Success, fame and honor has another side to it that can be just as devastating to a life as loss. Just look at the number of lives destroyed by “easy come easy go” riches, success and fame. Look at the number of sports stars who can thrive on the field of competition, but whose personal lives are destroyed by what grows out of their success. Look at the number of celebrities who find themselves even more lonely, trapped, isolated and depressed even while their fame has them “on to of the world”.
But imagine the crash, to fall from the top of a building versus from the top of a few steps!
The contrast in the chapters of Job 27 and Job 28 should be humbling to any of us who have experienced success, favor, honor or fame in our lives. Chapter 27 talks about how it feels to live a life kissed by the favor of the Lord. While chapter 28 talks about a life darkened by strife, grief and depression.
Those who think that being religious and doing religious things guarantees them only success, honor and fame in this life are utter fools. And many only see religious traditions, theology and dogma as a way of improving their own standing — a narcissistic means of self worship (with God as a supporting cast in their own hero story). This is not worship or faith, but is hypocrisy, self righteousness, sin.
Even those who have truly humbled themselves before God, who know Him and walk with Him, and who are anointed by the Holy Spirit of the Living God are not immune to suffering, grief, loss, oppression, and trials in this life. In fact, Jesus tells the believer to redirect these things.
This verse in chapter 28 sticks out for me:
I live in terror now. My honor has blown away in the wind, and my prosperity has vanished like a cloud.
Job 30:15 NLT
This verse isn’t a statement from before Job ever walked in the favor of God. It isn’t like all was bad before Job made a decision for God and then all was wonderful afterwards — just like God wasn’t only angry and vengeful before the cross and isn’t only peace love and happiness after the cross — and just like our lives aren’t going to be all health, wealth and prosperity once we start “giving money to the preacher man”.
No doubt, there is so much that is gained in a life lived drawing close to the Lord. And the favor and blessing of the Lord is very real. But there is also a cost, and that cost is wonderful. Because that cost refutes the enemies claims that we love God only because He is good to us.

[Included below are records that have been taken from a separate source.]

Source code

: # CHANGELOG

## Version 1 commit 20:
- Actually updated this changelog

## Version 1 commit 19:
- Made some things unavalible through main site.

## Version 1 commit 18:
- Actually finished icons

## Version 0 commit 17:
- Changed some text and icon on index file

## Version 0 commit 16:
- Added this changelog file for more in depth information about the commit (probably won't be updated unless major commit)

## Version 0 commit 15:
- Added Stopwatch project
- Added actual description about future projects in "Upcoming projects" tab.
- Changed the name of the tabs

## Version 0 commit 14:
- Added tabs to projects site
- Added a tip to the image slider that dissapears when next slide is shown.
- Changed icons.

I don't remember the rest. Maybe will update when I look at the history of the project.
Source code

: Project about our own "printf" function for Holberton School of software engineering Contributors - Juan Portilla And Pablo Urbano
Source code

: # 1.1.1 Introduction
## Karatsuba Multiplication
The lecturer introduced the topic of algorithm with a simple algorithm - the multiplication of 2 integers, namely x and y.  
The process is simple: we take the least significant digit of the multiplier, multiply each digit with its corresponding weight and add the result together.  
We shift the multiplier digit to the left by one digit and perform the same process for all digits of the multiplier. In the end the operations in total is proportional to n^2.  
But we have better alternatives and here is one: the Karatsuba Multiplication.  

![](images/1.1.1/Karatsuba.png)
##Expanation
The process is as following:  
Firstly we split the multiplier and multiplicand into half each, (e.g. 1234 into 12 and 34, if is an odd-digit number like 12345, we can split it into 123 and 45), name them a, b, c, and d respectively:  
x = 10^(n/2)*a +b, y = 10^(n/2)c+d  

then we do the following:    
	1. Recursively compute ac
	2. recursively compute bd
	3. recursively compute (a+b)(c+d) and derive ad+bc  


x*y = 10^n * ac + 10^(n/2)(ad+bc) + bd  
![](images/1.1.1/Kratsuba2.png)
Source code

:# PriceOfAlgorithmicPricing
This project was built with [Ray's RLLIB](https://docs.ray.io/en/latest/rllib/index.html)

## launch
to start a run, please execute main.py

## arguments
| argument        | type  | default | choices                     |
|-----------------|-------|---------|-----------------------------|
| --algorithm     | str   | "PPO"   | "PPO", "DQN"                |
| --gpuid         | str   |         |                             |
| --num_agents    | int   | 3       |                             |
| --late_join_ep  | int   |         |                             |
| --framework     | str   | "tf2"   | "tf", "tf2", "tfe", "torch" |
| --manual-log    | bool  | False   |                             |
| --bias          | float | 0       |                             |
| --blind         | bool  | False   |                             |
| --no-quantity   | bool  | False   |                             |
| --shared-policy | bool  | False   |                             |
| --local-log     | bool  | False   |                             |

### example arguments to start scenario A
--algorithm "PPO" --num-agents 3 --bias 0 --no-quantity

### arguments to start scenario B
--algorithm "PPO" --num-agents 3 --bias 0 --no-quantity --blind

God is indeed very good to us. But only loving or hating Him for whether He is good or bad to us is very shallow, and isn’t about Him but is about us. Going through a season where we are hurting and God doesn’t “fix it” to what we want just because we pray over and over for it in various ways as we try to make sense of things like sickness, suffering, injustice, etc. — it stretches our faith to break through the ground and display the sapling to the world around us of a very real and peculiar faith. And it happens again when a new layer of bark is added. And again when a new branch springs forth. And again when bloom and fruit come forth.
We don’t have to pretend that everything is good if it isn’t. We don’t have to stick it up and take it until we make it. We don’t have to be in the height of our one greatest story to be content and at peace. We don’t even have to be strong.
Wherever we are today, I hope that humility will accompany us through the mountaintops and that peace will accompany us through the valley. And that even in our darkest and weakest hour, we might speak our piece, cry out to God, and then be quiet — for the glory of God. Amen.